Monday December 02, 2024

Govt forecasts 2.6% growth for 2021

Published : 18 Jun 2021, 04:48

Updated : 18 Jun 2021, 04:50

  DF Report
Helsinki Vuosaari Port. DF Photo by Anurup Das.

Underpinned by global growth and recovery, growth in Finland’s economy will quicken to reach 2.6% for 2021, according to the updated forecast of the Ministry of Finance published on Thursday.

The trajectory of the economy has fluctuated considerably in the first part of the year, reflecting the path taken by the COVID-19 pandemic, but a favourable outlook has emerged and become more firmly established.

Finland's economy will make a distinct recovery in the latter part of 2021 and the early months of 2022. The export market will pick up strongly and the investment outlook will become brighter, which will lead to a growth in gross domestic product (GDP) of 2.8% in 2022.

GDP growth in 2023, however, will slow to 1.6%.

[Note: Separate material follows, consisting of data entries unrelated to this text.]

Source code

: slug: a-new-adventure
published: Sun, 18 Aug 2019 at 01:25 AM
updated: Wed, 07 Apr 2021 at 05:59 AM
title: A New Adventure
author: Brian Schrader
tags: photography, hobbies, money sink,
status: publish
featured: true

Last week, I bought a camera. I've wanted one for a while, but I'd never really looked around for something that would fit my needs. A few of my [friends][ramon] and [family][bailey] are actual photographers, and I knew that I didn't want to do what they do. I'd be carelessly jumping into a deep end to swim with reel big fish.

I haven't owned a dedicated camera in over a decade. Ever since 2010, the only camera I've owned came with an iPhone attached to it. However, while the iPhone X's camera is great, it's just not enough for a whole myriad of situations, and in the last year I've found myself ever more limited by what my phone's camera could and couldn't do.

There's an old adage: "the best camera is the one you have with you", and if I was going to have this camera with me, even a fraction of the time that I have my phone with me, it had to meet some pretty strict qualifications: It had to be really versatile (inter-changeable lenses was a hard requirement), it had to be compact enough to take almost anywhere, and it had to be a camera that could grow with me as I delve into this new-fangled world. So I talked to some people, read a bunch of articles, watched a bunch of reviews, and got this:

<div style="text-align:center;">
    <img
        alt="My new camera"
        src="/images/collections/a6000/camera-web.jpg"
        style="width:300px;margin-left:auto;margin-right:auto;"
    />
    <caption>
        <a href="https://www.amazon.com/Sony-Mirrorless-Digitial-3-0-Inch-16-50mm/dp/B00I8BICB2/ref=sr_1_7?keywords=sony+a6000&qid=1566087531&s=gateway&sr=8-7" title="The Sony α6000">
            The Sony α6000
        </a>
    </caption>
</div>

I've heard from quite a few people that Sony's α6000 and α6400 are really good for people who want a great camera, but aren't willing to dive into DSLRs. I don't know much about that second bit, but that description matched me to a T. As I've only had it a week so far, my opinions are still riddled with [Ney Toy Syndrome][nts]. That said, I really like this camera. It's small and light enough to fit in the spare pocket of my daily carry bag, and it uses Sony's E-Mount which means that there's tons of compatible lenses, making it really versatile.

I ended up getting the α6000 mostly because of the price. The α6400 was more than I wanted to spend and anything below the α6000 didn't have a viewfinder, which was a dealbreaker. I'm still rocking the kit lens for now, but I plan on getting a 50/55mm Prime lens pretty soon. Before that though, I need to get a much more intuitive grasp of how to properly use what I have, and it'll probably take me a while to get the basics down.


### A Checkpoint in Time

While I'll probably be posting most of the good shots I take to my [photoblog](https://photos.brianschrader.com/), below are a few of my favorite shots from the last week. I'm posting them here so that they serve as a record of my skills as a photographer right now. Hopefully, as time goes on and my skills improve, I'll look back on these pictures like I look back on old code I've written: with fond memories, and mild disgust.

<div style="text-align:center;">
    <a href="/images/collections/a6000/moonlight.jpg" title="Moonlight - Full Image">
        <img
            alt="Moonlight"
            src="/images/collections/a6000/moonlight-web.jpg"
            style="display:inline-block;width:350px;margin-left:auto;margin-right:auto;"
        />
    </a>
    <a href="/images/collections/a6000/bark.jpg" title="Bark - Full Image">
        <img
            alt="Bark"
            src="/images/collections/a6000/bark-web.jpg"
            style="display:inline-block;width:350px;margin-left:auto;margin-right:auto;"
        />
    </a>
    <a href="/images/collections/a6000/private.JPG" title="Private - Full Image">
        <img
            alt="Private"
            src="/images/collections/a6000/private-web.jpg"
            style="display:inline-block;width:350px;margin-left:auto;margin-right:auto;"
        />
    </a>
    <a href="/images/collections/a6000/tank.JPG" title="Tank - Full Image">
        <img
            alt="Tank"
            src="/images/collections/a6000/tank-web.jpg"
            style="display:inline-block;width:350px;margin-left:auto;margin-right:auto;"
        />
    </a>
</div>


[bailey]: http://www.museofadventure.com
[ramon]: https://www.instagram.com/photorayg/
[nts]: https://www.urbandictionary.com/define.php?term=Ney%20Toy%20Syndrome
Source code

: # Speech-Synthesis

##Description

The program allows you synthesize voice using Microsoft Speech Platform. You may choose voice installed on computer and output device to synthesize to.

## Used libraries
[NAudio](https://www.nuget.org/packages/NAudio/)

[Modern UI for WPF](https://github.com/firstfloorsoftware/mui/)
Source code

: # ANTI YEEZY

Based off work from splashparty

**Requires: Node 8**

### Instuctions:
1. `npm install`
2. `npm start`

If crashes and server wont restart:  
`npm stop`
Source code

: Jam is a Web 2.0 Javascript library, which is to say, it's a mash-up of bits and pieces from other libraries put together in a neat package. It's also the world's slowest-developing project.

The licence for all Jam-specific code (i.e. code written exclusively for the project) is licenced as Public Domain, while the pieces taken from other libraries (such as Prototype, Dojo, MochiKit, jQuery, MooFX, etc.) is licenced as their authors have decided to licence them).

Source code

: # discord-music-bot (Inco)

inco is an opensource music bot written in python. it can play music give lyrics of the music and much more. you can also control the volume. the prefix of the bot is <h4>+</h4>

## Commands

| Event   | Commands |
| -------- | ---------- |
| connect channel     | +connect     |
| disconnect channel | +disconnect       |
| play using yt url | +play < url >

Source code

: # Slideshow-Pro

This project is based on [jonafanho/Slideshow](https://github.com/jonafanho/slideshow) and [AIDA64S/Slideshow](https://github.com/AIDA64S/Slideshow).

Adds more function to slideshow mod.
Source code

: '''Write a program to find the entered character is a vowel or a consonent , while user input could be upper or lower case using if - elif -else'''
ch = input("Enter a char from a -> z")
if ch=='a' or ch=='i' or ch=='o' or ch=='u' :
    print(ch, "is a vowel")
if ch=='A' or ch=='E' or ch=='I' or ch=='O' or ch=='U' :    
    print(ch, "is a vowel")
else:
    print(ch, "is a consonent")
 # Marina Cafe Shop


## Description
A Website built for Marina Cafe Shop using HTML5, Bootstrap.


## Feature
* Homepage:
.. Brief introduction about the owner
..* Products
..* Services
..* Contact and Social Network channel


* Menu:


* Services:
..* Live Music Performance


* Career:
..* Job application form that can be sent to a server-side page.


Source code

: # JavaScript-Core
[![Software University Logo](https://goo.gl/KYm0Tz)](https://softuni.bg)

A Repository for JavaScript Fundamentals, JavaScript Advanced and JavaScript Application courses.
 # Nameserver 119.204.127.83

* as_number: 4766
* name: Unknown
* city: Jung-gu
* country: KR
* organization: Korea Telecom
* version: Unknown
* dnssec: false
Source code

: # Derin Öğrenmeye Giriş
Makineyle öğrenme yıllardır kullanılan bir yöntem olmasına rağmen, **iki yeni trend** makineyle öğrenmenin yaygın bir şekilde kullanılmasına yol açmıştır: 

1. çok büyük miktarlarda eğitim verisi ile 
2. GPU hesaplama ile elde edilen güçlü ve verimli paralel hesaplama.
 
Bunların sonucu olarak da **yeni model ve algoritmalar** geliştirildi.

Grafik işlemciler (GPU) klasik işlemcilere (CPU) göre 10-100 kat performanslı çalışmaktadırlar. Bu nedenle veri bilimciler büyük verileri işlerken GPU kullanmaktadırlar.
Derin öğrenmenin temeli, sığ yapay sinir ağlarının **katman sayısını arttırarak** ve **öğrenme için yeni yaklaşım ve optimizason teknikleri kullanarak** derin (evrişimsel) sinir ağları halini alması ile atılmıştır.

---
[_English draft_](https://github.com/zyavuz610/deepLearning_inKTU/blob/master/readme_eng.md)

General government finances will be in deficit by over EUR 10 billion this year, despite the positive trend in the economy. Next year, the imbalance between expenditure and revenue will narrow considerably, as many of the pandemic-related support measures will come to an end and GDP growth will continue to be brisk. General government finances will nevertheless remain significantly in deficit, and the ratio of general government debt to GDP will continue to rise.

“The latest data indicate that the expected upturn in the economy is getting under way. Demand will recover, employment will grow and the chasm created by the pandemic will close rapidly. The economic upturn now at hand is an ideal time to support structural change in the economy and strengthen public finances,” said Mikko Spolander, Director General at the Ministry of Finance.

Industrial output will grow due to a powerful global recovery and rising demand for exports. In construction, 2021 is a busy year for house building, but overall the construction sector will not see growth until 2023. Service provision is expected to pick up strongly in the third quarter of 2021 and to continue growing throughout the forecast period.

Private investment will show only slight growth for the first half of 2021, but this will pick up towards the end of the year. Investment in residential construction will not decline as sharply as earlier forecast, as the trend in newbuilds was favourable in the early part of the year. The positive outlook for industry will be favourably reflected in construction in 2022.

A strong global economy will spur on investment in machinery and equipment, which will see growth this year and also in 2022, when it will be underpinned by domestic projects. Among other areas of investment, the level of investment in research and development will increase throughout the forecast period, due to favourable support policies, among other things.

Foreign trade will grow sharply during the forecast period. Goods exports will climb rapidly in both 2021 and 2022 in the wake of the growth in world trade. Both the export and import of services will return to a growth track, though more slowly than for foreign trade in goods. There will be major differences between sectors, however. Annual growth of exports and imports will be highest in 2022, when a strong rise in foreign trade is expected in services, in particular.

Employment has grown continuously since June 2020, and the recovery in the economy will also strengthen employment growth in 2021 and 2022. Next year, employment will exceed the pre-pandemic level, and the growth in demand for labour will push up the employment rate to 73% in 2023. The employment measures decided by the Government will help support the supply of labour, and the unemployment rate will fall to 6.6% in 2023. Wages and salaries will rise this year more rapidly than in 2020, due to higher contractual pay rises. Earnings are expected to rise by about 2.5% in the next couple of years.

Consumer prices will rise quickly in 2021, driven by energy prices. Although the inflation spike caused by energy prices will be transitory, the strengthening level of demand will gradually encourage faster growth in prices.

The imbalance between general government expenditure and revenue this year will be smaller than was earlier estimated in the spring. General government finances will be boosted by strong employment growth in particular. Public expenditure will, on the other hand, remain high due to the pandemic-related healthcare expenditure and support measures. The forecast takes into account the Government’s proposed third supplementary budget for 2021, submitted to Parliament in May. Despite the favourable growth in the economy, the deficit in general government finances will be substantial, at 4.3% of GDP.

Next year, the general government deficit will shrink significantly as GDP growth continues to be brisk and many of the pandemic-related support measures come to an end. General government finances will nevertheless remain considerably in deficit throughout the first half of the decade, and the ratio of general government debt to GDP will continue to rise.

The budgetary position of central government in 2021 is estimated to show a deficit of 4.7% in relation to GDP. Central government will cover the majority of costs related to the COVID-19 pandemic. The EU's Recovery and Resilience Facility (RRF) will also raise expenditure, especially in the period 2021–2023. However, the expenditure increases associated with the RRF will not increase the central government deficit or the deficit in general government finances, because for the forecast period it has been assumed that the revenue from the RRF will meet the expenditure.

The pandemic-related support measures for local government finances resulted in a surplus for local government in 2020, and will also ease local government finances in the current year.